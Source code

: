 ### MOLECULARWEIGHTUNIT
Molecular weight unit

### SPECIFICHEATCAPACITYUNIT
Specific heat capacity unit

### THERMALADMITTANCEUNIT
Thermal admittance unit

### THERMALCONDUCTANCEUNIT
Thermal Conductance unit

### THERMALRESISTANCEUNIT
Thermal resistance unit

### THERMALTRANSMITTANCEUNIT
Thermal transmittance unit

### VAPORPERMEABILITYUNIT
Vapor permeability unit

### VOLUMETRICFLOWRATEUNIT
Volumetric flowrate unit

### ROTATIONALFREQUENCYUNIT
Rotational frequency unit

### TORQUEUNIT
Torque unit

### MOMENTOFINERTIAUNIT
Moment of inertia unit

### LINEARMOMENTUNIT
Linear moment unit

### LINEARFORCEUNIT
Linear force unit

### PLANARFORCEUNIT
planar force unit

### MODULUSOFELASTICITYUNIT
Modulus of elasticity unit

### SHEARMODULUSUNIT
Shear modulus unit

WHAT THE TASK ASKS: Copy out the material above in its entirety. Every detail must match.

ANSWER TO THIS TASK:
Source code

: ### MOLECULARWEIGHTUNIT
Molecular weight unit

### SPECIFICHEATCAPACITYUNIT
Specific heat capacity unit

### THERMALADMITTANCEUNIT
Thermal admittance unit

### THERMALCONDUCTANCEUNIT
Thermal Conductance unit

### THERMALRESISTANCEUNIT
Thermal resistance unit

### THERMALTRANSMITTANCEUNIT
Thermal transmittance unit

### VAPORPERMEABILITYUNIT
Vapor permeability unit

### VOLUMETRICFLOWRATEUNIT
Volumetric flowrate unit

### ROTATIONALFREQUENCYUNIT
Rotational frequency unit

### TORQUEUNIT
Torque unit

### MOMENTOFINERTIAUNIT
Moment of inertia unit

### LINEARMOMENTUNIT
Linear moment unit

### LINEARFORCEUNIT
Linear force unit

### PLANARFORCEUNIT
planar force unit

### MODULUSOFELASTICITYUNIT
Modulus of elasticity unit

### SHEARMODULUSUNIT
Shear modulus unit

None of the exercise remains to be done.